La zona roja congrega una romería de gorditos libidinosos, debutantes con granos, esposos de esposas con jaqueca eterna, malandrines, encorbatados manos largas, jóvenes revoltosos, tímidos señoritos, corazones rotos, torpes seductores, cansados gileros. Pero los más divertidos son los ebrios y los que prometen las estrellas con su frase bandera: “Yo te voy a sacar de este mundo” (a ese ya se le acabo el dinero pero no las ganas). Viéndolos tan atentos, las sonrisas congeladas, uno llega a pensar que la están pasando bien. Claro, algo de eso podría haber después del desfile de rubias hijas del peróxido, chinitas de rímel, morochas con lencería de quita y pon, gorditas con tacones, jóvenes escotadas, mas jóvenes con taparrabo, algunas veteranas pero sabias en el arte de las cuatro perillas, y como si eso fuera poco, una peliroja que dice ser igualita a la “roberss”. Léase Julia Roberts.
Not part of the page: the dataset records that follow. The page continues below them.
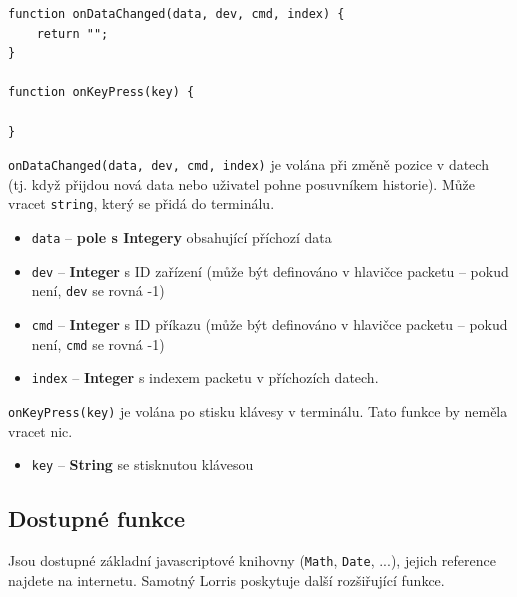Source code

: \documentclass[12pt, a4paper, oneside]{article}
\begin{document}
\begin{lstlisting}[caption=Základní script]
function onDataChanged(data, dev, cmd, index) {
    return "";
}

function onKeyPress(key) {

}
\end{lstlisting}

{\color{blue}\verb/onDataChanged(data, dev, cmd, index)/} je volána při změně pozice v datech (tj. když přijdou nová data nebo uživatel pohne posuvníkem historie). Může vracet \verb/string/, který se přidá do terminálu.

\begin{itemize}
    \item \verb/data/ -- {\bf pole s Integery} obsahující příchozí data
    \item \verb/dev/ -- {\bf Integer} s ID zařízení (může být definováno v hlavičce packetu -- pokud není, \verb/dev/ se rovná -1)
    \item \verb/cmd/ -- {\bf Integer} s ID příkazu (může být definováno v hlavičce packetu -- pokud není, \verb/cmd/ se rovná -1)
    \item \verb/index/ -- {\bf Integer} s indexem packetu v příchozích datech.
\end{itemize}

{\color{blue}\verb/onKeyPress(key)/} je volána po stisku klávesy v terminálu. Tato funkce by neměla vracet nic.
\begin{itemize}
    \item \verb/key/ -- {\bf String} se stisknutou klávesou
\end{itemize}

\subsection*{Dostupné funkce}
Jsou dostupné základní javascriptové knihovny (\verb/Math/, \verb/Date/, ...), jejich reference najdete na internetu. Samotný Lorris poskytuje další rozšiřující funkce. 
\end{document}
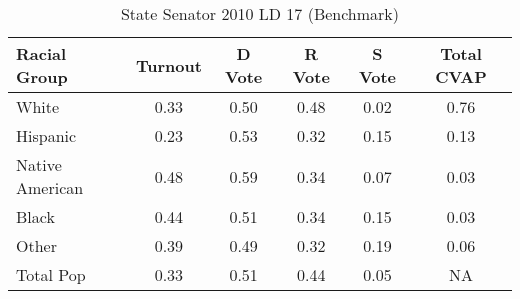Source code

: \begin{table}[htb]
\begin{center}
\caption{State Senator 2010 LD 17 (Benchmark)}
\label{stsen10_cvap_ld_17_benchmark}
\begin{tabular}{lccccc}
  \hline
Racial Group & Turnout & D Vote & R Vote & S Vote & Total CVAP \\ 
  \hline
    White & 0.33  & 0.50  & 0.48  & 0.02  & 0.76 \\
    Hispanic & 0.23  & 0.53  & 0.32  & 0.15  & 0.13 \\
    Native American & 0.48  & 0.59  & 0.34  & 0.07  & 0.03 \\
    Black & 0.44  & 0.51  & 0.34  & 0.15  & 0.03 \\
    Other & 0.39  & 0.49  & 0.32  & 0.19  & 0.06 \\
    Total Pop & 0.33  & 0.51  & 0.44  & 0.05  & NA \\   
   \hline
\end{tabular}
\end{center}
\end{table}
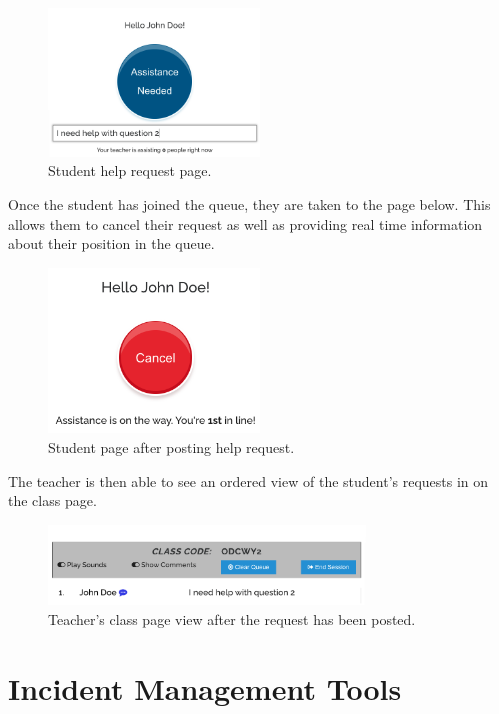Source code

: \FloatBarrier
\begin{figure}[H]
  \centering
  \includegraphics[width=0.5\textwidth]{2context/images/cq4.png}
  \caption{Student help request page.}
\end{figure}

Once the student has joined the queue, they are taken to the page below. This allows them to cancel their request as well as providing real time information about their position in the queue.

\FloatBarrier
\begin{figure}[H]
  \centering
  \includegraphics[width=0.5\textwidth]{2context/images/cq5.png}
  \caption{Student page after posting help request.}
\end{figure}

The teacher is then able to see an ordered view of the student's requests in on the class page.

\FloatBarrier
\begin{figure}[H]
  \centering
  \includegraphics[width=0.75\textwidth]{2context/images/cq6.png}
  \caption{Teacher's class page view after the request has been posted.}
\end{figure}

\newpage
\section{Incident Management Tools}

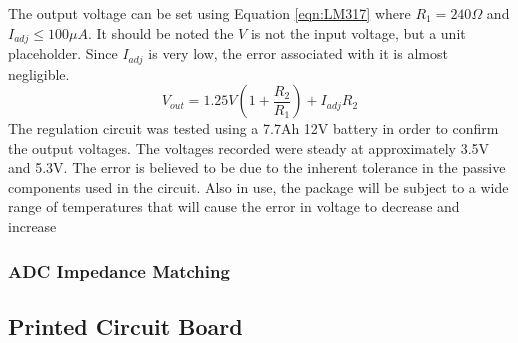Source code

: The output voltage can be set using Equation \ref{eqn:LM317} where $R_1= 240\Omega$ and $I_{adj}\le 100\mu A$.
It should be noted the $V$ is not the input voltage, but a unit placeholder.
Since $I_{adj}$ is very low, the error associated with it is almost negligible. 
\begin{equation}
V_{out} = 1.25V(1+\frac{R_2}{R_1}) + I_{adj}R_2
\label{eqn:LM317}
\end{equation}
The regulation circuit was tested using a 7.7Ah 12V battery in order to confirm the output voltages. %
The voltages recorded were steady at approximately 3.5V and 5.3V.
The error is believed to be due to the inherent tolerance in the passive components used in the circuit.
Also in use, the package will be subject to a wide range of temperatures that will cause the error in voltage to decrease and increase

\subsubsection{ADC Impedance Matching}



\subsection{Printed Circuit Board}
¿Cómo pretender entonces una mirada oculta y recelosa frente a estas mujeres? Una puta orgullosa es una mujer sincera, una magdalena sin evangelio, un camaleón que se adapta a los tiempos y más a los hombres. Sobrevivir no es un trabajo fácil para estas mujeres. Son expertas de la diplomacia, psicólogas de la calle, coleccionistas de canas al aire, diestras en el amor negociado y envidia oculta de todas. Una puta merece respeto por ser parte de nuestra sociedad, por ser equilibrio de la moral, por ser un atractivo turístico, y también porque debemos tener conciencia de que es un ser humano que sueña. Además, si no fuese por ellas careceríamos de clase política, de enemigos y otros. ¡Que vivan las putas!